- **TASK GOAL**
From the first line of the entries below, reproduce everything exactly through the line with "version of the", and nothing more.

- **DATA FOR REVIEW**
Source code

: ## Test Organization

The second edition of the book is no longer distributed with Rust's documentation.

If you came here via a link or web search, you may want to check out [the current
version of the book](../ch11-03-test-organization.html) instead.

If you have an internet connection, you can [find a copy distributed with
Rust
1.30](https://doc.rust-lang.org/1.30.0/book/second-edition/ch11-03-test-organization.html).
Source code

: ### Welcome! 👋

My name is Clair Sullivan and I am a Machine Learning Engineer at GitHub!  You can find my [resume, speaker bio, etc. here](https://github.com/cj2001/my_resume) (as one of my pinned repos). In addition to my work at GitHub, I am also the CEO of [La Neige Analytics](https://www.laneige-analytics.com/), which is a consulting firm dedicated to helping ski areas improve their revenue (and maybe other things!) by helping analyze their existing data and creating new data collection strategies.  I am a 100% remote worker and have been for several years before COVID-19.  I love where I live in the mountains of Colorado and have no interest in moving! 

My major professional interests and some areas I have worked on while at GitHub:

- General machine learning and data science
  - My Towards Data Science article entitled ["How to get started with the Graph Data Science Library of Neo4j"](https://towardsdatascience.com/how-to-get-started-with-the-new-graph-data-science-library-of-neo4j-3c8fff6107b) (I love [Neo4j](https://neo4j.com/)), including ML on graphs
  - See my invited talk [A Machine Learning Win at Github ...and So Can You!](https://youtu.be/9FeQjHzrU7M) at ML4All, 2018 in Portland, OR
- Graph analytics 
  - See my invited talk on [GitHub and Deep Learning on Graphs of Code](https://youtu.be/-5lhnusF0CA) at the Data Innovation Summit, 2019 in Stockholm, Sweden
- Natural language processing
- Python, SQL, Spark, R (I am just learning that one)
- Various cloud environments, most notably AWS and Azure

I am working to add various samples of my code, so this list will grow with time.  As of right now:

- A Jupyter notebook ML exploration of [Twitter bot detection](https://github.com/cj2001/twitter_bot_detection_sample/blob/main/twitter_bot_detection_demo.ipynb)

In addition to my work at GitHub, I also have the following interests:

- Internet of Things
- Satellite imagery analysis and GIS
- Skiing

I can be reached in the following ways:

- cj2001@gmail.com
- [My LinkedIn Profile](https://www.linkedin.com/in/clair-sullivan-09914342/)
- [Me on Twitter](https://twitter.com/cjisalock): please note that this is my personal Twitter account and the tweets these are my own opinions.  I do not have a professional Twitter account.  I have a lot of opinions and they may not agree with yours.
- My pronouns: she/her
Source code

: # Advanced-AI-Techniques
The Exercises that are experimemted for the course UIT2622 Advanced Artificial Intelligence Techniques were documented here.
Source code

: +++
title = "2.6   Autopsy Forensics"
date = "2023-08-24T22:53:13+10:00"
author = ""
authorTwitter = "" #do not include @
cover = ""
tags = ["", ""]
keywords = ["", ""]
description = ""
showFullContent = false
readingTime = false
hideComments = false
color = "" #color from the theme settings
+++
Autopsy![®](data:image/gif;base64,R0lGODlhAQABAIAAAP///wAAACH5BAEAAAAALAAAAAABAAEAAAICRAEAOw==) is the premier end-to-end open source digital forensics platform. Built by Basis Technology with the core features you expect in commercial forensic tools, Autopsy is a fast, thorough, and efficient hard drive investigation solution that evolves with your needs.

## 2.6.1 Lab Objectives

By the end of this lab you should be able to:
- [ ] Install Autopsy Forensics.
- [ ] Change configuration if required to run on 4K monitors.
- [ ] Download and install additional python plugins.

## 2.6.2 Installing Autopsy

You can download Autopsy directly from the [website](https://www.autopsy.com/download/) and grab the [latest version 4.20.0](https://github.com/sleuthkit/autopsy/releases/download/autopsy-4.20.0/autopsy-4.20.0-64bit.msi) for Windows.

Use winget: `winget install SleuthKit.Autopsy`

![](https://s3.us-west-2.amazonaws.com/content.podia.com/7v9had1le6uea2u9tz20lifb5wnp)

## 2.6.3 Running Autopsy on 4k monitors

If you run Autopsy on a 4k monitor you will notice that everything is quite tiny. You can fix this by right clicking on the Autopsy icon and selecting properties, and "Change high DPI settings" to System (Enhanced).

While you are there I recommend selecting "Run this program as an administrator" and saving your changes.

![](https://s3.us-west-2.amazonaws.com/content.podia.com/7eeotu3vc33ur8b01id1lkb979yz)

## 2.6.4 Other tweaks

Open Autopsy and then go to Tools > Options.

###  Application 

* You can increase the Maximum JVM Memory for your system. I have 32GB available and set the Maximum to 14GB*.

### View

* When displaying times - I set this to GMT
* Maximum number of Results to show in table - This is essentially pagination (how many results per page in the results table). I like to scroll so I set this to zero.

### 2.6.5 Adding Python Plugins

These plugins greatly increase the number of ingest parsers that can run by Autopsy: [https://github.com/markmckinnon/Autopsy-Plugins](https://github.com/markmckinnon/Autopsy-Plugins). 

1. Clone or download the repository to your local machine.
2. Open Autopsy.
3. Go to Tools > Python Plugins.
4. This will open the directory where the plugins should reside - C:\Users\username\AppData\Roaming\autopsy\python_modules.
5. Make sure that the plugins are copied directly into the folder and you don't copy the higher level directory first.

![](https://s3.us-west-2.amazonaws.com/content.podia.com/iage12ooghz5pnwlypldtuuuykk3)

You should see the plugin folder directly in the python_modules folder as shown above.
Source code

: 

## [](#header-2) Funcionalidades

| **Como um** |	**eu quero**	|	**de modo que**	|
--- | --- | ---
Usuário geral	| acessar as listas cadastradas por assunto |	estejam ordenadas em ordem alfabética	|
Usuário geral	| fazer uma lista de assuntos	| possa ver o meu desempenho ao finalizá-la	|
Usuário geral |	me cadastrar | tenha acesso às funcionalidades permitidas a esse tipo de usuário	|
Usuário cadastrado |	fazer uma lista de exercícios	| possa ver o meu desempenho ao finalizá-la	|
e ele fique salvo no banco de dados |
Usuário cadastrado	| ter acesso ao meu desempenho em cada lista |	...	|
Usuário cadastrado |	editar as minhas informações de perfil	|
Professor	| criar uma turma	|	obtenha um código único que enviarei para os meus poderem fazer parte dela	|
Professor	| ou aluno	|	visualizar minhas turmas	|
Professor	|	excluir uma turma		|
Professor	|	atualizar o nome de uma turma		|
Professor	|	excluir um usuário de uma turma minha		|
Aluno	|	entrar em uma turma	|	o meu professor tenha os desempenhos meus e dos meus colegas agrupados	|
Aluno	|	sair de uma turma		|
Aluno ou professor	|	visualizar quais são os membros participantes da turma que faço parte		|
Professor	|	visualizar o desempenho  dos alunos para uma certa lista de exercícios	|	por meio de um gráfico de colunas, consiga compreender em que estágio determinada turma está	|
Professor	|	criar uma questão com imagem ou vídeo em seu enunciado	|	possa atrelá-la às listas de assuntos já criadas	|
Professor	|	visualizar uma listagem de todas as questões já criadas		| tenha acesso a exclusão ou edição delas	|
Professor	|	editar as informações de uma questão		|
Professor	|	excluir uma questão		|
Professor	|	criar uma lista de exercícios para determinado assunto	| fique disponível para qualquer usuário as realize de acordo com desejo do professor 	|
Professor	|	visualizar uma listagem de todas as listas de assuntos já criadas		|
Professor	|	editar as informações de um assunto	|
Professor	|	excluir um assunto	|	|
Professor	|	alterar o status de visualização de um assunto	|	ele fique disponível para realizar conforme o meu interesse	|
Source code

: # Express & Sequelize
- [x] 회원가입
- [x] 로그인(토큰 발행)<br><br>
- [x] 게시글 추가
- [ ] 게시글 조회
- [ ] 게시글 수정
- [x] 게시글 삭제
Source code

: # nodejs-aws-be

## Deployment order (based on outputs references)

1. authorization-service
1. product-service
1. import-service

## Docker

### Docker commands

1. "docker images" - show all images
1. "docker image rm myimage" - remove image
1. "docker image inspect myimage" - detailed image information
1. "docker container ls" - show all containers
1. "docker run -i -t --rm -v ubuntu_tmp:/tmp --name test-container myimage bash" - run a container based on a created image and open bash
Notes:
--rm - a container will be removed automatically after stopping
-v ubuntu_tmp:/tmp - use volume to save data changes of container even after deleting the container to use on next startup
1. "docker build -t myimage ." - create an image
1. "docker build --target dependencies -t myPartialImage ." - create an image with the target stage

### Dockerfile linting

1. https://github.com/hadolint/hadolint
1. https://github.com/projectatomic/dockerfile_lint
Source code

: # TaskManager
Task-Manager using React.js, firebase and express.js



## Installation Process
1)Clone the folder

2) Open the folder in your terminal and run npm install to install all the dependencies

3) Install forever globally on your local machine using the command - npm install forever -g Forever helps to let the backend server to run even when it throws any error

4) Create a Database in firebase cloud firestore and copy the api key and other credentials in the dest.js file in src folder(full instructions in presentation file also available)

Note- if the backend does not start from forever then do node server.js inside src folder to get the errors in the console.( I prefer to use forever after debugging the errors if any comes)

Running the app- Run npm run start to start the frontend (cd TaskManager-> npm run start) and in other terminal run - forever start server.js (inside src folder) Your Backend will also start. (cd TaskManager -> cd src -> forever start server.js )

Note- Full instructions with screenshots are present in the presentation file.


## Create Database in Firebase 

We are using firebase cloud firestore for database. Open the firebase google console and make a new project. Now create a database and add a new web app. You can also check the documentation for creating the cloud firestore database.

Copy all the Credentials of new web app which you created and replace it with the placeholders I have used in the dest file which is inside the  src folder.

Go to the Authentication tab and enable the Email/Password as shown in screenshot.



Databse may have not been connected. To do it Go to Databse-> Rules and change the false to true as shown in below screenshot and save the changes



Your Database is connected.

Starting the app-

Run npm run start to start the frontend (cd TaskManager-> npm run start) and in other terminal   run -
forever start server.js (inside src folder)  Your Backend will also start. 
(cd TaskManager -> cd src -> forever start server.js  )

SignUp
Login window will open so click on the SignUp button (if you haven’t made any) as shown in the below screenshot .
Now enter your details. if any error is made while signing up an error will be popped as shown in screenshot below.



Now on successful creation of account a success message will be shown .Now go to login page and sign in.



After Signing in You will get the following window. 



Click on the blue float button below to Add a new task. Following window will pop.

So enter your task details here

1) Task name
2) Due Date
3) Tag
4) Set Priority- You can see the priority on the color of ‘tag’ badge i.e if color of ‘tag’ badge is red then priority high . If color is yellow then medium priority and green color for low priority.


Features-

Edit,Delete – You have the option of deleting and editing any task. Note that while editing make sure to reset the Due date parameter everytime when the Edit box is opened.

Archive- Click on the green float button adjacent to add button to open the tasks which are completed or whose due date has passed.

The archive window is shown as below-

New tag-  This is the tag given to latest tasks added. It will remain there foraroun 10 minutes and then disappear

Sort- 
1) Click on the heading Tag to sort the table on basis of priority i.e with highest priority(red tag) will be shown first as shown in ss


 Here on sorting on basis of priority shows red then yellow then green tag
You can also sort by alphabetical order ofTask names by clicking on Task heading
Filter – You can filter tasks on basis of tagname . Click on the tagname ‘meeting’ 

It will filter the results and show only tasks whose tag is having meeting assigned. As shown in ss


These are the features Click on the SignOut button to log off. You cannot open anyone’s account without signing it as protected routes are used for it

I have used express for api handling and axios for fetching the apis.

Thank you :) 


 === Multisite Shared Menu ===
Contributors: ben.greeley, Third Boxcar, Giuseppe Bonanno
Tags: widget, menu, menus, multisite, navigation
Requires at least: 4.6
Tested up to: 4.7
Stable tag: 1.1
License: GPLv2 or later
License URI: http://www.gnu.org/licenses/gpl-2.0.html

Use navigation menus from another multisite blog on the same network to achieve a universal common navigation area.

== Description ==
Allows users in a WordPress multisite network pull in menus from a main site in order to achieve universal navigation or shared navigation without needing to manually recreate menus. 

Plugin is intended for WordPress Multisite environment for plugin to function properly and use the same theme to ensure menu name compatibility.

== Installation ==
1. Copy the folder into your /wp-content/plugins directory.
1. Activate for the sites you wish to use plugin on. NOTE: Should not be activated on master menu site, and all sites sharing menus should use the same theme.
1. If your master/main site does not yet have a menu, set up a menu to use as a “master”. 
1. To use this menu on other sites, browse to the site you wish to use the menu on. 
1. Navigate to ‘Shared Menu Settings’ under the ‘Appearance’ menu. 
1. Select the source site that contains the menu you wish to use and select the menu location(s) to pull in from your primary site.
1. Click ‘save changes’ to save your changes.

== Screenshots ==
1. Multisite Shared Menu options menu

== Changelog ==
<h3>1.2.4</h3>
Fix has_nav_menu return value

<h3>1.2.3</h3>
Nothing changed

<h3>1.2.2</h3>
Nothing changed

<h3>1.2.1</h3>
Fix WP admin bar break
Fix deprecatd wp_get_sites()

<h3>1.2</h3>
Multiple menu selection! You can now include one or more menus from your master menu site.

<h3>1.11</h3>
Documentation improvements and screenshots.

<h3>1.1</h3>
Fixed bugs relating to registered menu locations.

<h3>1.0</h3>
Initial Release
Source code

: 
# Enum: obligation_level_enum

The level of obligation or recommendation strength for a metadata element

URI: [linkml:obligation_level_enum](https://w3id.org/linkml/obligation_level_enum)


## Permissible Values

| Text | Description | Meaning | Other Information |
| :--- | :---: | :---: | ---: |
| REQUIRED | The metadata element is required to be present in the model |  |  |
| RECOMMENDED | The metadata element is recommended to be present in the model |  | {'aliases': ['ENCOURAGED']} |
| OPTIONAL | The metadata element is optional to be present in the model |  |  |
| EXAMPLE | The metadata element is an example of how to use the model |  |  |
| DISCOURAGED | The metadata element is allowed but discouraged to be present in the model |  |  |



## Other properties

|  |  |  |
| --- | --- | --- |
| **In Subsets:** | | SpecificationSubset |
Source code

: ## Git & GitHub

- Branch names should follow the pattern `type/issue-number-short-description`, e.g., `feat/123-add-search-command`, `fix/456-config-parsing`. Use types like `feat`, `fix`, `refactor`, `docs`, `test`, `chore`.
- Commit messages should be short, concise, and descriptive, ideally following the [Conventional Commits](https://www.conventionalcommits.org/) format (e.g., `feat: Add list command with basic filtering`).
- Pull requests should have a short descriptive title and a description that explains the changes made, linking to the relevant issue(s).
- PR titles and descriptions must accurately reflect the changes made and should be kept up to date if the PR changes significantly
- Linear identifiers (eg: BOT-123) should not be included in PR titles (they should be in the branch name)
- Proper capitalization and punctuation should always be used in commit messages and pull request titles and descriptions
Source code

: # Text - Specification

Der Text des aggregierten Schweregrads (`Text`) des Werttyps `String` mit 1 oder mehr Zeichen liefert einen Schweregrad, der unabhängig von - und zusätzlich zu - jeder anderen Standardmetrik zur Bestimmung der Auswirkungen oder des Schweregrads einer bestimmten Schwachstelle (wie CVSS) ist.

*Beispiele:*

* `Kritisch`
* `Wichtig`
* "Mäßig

- **RESPONSE AREA**
Source code

: ## Test Organization

The second edition of the book is no longer distributed with Rust's documentation.

If you came here via a link or web search, you may want to check out [the current
version of the book](../ch11-03-test-organization.html) instead.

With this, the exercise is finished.